Jürgen Habermas descreveu com muita
clareza como se operou, nas sociedades européias ao longo dos séculos XVII, XVIII e XIX a gênese simultânea do grande publico dos salões,
dos teatros e da imprensa, por um lado e, pelo outro, o processo de
privatização como uma emancipação psicológica da consciência burguesa, derivada
da progressiva autonomia dos indivíduos no mercado capitalista e dos cidadãos
na ordem política representativa. Ambos esses desenvolvimentos tem, portanto,
uma mesma e inseparável raiz histórica, em razão da qual só poderão ser
interpretados em suas relações recíprocas: “assim como a privacidade de um se
funda na dimensão pública do outro, e a subjetividade do individuo privado se refere
desde o inicio à esfera pública”.
Segundo o autor, duas esferas
coexistem na sociedade: o sistema
e o mundo da vida. O sistema
refere-se à 'reprodução material', regida pela lógica instrumental (adequação
de meios a fins), incorporada nas relações hierárquicas (poder político) e de
intercâmbio (economia). O mundo da vida é a esfera de 'reprodução simbólica', da
linguagem, das redes de significados que compõem determinada visão de mundo,
sejam eles referentes aos fatos objetivos, às normas sociais ou aos conteúdos
subjetivos.
A intensificação dos contatos e das trocas internacionais promovida pela
instauração do regime republicano naturalmente acelerou esse curso de
transformações históricas. Na dinâmica da nova ordem, tanto ampliou-se a
construção de uma esfera pública, reforçada pela expansão crescente da imprensa
e das oportunidades de convívio cultural, quanto se agudizaram os sentidos e
valores associados ao desfrute de experiências de privacidade. Esse, contudo, é
o panorama ideal, na medida em que as condições históricas do país tornam tanto
a participação no contexto do espaço público, privilégio de poucos.
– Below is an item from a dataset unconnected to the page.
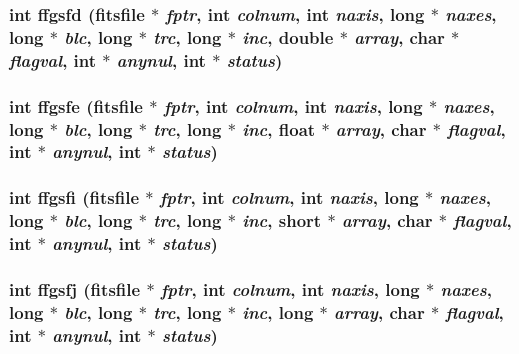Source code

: \subsubsection{\setlength{\rightskip}{0pt plus 5cm}int ffgsfd (\bf{fitsfile} $\ast$ {\em fptr}, int {\em colnum}, int {\em naxis}, long $\ast$ {\em naxes}, long $\ast$ {\em blc}, long $\ast$ {\em trc}, long $\ast$ {\em inc}, double $\ast$ {\em array}, char $\ast$ {\em flagval}, int $\ast$ {\em anynul}, int $\ast$ {\em status})}\label{fitsio__64_8h_beeb182f75ceb2f94e28d9653b7fd612}


\subsubsection{\setlength{\rightskip}{0pt plus 5cm}int ffgsfe (\bf{fitsfile} $\ast$ {\em fptr}, int {\em colnum}, int {\em naxis}, long $\ast$ {\em naxes}, long $\ast$ {\em blc}, long $\ast$ {\em trc}, long $\ast$ {\em inc}, float $\ast$ {\em array}, char $\ast$ {\em flagval}, int $\ast$ {\em anynul}, int $\ast$ {\em status})}\label{fitsio__64_8h_a8b0872e27d9bd6b655586b7cbb4ab2a}


\subsubsection{\setlength{\rightskip}{0pt plus 5cm}int ffgsfi (\bf{fitsfile} $\ast$ {\em fptr}, int {\em colnum}, int {\em naxis}, long $\ast$ {\em naxes}, long $\ast$ {\em blc}, long $\ast$ {\em trc}, long $\ast$ {\em inc}, short $\ast$ {\em array}, char $\ast$ {\em flagval}, int $\ast$ {\em anynul}, int $\ast$ {\em status})}\label{fitsio__64_8h_64fe61a10be1e4a7891e611c2367811a}


\subsubsection{\setlength{\rightskip}{0pt plus 5cm}int ffgsfj (\bf{fitsfile} $\ast$ {\em fptr}, int {\em colnum}, int {\em naxis}, long $\ast$ {\em naxes}, long $\ast$ {\em blc}, long $\ast$ {\em trc}, long $\ast$ {\em inc}, long $\ast$ {\em array}, char $\ast$ {\em flagval}, int $\ast$ {\em anynul}, int $\ast$ {\em status})}\label{fitsio__64_8h_5fe7f8cf0ec4c375a0d8883974df5e3f}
A estabilização brasileira assinala uma sincronia com a ordem
internacional. O enriquecimento baseado no crescimento explosivo dos negócios
formou o pano de fundo do que se tornou conhecido como “belos tempos”.
Pereira Passos foi nomeado engenheiro do Ministério do Império em 1874,
cabendo ao mesmo acompanhar todas as obras do governo imperial. Integrou a
comissão que iria apresentar o plano geral de reformulação urbana da capital,
incluindo o alargamento de ruas, construção de grandes avenidas, canalizações
de rios entre outras medidas urbanas e sanitárias. O levantamento realizado de
1875 a 1876 seria a base do futuro plano diretor da cidade, posto em prática na
administração de Passos como prefeito.